SUPPLIED INFORMATION:

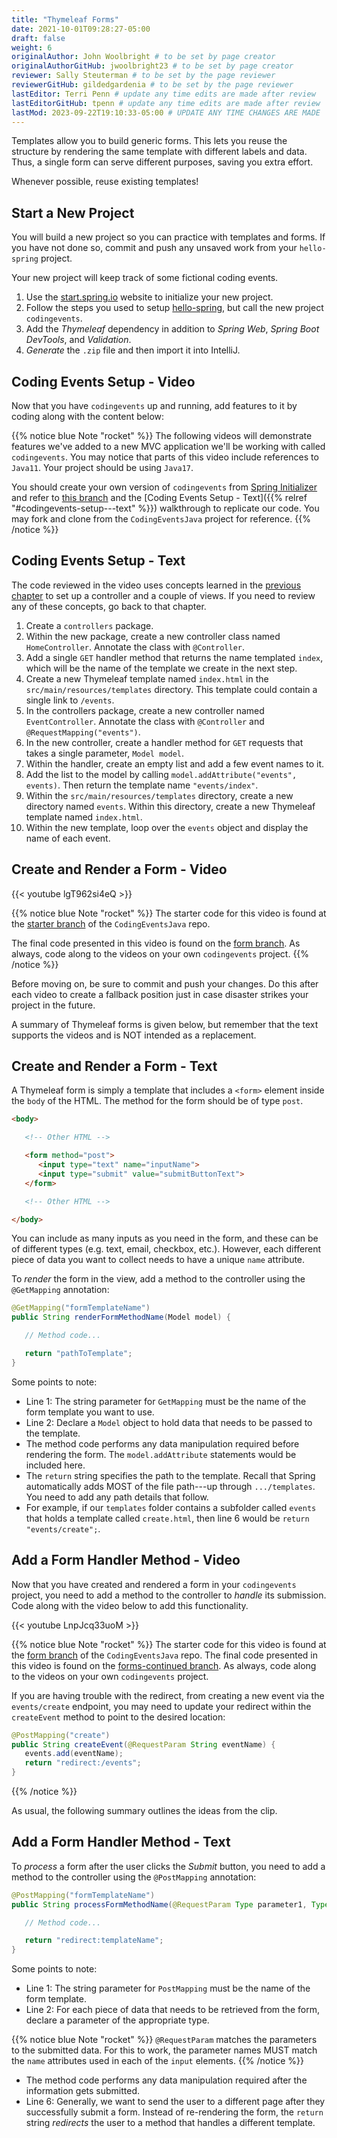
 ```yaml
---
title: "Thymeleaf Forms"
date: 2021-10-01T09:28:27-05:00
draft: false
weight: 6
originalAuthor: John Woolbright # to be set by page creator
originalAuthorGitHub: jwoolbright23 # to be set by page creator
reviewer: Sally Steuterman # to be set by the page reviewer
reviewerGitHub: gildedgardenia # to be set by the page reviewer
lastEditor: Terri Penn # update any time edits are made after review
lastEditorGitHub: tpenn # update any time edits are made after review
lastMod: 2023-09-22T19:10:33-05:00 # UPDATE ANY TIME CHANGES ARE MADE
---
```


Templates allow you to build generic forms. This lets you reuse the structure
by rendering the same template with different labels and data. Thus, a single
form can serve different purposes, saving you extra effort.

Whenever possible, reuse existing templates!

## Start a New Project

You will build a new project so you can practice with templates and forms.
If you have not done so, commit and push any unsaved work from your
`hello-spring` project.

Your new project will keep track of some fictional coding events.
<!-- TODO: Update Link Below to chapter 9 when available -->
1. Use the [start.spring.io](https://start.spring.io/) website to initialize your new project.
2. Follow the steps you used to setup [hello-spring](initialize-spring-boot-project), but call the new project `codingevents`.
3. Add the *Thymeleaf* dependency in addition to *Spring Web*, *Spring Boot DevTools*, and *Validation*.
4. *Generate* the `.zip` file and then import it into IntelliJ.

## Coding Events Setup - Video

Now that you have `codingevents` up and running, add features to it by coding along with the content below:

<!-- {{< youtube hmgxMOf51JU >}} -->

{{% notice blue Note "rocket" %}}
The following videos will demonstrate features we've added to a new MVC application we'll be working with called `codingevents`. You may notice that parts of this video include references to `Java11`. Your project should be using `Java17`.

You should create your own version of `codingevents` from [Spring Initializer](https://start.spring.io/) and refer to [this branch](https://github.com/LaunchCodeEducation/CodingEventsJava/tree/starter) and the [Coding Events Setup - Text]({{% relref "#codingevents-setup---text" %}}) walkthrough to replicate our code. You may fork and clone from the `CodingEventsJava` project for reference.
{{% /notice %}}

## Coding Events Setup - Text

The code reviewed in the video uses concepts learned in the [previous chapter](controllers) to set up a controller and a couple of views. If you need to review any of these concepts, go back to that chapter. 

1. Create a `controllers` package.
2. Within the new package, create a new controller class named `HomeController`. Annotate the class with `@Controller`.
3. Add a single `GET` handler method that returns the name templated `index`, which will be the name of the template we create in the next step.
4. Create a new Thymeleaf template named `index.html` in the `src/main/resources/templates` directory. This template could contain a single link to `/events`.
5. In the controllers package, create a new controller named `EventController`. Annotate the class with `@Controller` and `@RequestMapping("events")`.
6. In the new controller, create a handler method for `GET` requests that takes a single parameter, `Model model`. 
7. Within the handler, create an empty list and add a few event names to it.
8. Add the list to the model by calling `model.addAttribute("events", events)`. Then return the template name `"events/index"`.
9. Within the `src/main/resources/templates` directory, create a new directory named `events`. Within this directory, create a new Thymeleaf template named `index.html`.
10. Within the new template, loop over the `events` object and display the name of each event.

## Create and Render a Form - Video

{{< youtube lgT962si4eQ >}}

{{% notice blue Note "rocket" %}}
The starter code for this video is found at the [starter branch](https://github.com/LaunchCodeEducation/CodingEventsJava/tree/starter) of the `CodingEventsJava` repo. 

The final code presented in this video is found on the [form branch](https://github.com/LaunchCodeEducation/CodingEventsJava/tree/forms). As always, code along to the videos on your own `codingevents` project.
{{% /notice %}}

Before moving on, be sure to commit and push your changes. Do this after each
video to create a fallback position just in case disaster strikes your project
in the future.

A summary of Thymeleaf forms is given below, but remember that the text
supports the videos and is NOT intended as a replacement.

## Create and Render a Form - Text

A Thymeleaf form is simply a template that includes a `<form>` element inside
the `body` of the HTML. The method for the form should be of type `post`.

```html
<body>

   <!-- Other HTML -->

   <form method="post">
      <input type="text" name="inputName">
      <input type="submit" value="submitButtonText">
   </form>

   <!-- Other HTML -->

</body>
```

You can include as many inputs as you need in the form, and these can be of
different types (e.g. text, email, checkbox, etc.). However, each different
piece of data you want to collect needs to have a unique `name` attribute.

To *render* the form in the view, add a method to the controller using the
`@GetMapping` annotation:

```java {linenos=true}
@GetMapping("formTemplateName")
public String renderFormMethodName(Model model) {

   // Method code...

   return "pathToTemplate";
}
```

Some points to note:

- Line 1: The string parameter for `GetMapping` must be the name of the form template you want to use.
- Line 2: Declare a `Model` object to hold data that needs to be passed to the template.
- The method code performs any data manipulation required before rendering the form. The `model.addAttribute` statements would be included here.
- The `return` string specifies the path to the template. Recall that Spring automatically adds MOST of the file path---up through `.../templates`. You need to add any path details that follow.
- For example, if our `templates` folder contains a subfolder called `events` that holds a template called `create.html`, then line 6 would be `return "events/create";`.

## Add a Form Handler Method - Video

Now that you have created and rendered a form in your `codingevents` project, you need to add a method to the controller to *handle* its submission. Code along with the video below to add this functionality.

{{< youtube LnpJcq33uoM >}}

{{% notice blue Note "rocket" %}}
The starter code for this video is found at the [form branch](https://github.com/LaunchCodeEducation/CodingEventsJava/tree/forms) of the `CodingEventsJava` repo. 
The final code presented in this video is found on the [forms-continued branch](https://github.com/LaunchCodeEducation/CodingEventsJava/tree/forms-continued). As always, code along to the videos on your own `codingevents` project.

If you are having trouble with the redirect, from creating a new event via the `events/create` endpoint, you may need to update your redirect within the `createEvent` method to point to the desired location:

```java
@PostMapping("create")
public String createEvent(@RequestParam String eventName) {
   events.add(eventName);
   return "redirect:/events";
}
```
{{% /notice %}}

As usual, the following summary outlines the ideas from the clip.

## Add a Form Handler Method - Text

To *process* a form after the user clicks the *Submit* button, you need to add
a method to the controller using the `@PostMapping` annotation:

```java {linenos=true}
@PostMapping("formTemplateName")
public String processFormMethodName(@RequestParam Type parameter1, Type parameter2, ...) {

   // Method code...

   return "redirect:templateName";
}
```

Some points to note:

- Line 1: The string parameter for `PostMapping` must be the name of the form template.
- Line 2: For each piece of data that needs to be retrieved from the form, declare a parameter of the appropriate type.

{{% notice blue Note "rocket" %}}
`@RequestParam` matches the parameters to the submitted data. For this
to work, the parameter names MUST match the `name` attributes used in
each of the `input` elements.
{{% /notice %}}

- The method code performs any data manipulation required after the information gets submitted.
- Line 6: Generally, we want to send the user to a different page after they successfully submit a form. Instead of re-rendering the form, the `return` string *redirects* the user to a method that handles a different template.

---

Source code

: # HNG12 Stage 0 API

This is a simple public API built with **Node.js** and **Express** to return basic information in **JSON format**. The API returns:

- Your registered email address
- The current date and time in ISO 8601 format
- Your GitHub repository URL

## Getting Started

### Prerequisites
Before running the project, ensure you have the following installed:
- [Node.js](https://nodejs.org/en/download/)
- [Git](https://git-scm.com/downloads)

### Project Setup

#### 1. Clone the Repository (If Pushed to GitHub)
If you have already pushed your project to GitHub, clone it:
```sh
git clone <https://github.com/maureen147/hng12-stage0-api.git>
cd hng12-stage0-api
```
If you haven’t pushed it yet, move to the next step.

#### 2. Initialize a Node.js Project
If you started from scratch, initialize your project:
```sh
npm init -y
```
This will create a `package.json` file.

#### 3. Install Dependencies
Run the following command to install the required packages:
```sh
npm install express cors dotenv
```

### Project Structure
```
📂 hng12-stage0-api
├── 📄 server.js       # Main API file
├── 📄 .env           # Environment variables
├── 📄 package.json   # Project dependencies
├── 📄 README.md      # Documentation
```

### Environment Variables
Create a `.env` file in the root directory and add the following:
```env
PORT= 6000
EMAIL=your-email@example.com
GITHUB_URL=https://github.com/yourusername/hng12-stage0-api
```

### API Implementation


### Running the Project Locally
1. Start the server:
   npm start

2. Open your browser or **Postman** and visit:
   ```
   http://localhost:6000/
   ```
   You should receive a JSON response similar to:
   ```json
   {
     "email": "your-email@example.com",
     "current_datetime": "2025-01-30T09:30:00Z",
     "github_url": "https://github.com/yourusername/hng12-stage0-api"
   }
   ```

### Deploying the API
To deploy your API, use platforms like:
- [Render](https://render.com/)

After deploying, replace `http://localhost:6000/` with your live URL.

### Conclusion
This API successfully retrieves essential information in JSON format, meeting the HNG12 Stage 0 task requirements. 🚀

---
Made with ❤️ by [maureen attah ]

YOUR TASK: If a line in the material contains "should", show it.

OUTPUT FOR THIS EXERCISE:
The following videos will demonstrate features we've added to a new MVC application we'll be working with called `codingevents`. You may notice that parts of this video include references to `Java11`. Your project should be using `Java17`.
You should create your own version of `codingevents` from [Spring Initializer](https://start.spring.io/) and refer to [this branch](https://github.com/LaunchCodeEducation/CodingEventsJava/tree/starter) and the [Coding Events Setup - Text]({{% relref "#codingevents-setup---text" %}}) walkthrough to replicate our code. You may fork and clone from the `CodingEventsJava` project for reference.
the `body` of the HTML. The method for the form should be of type `post`.
   You should receive a JSON response similar to:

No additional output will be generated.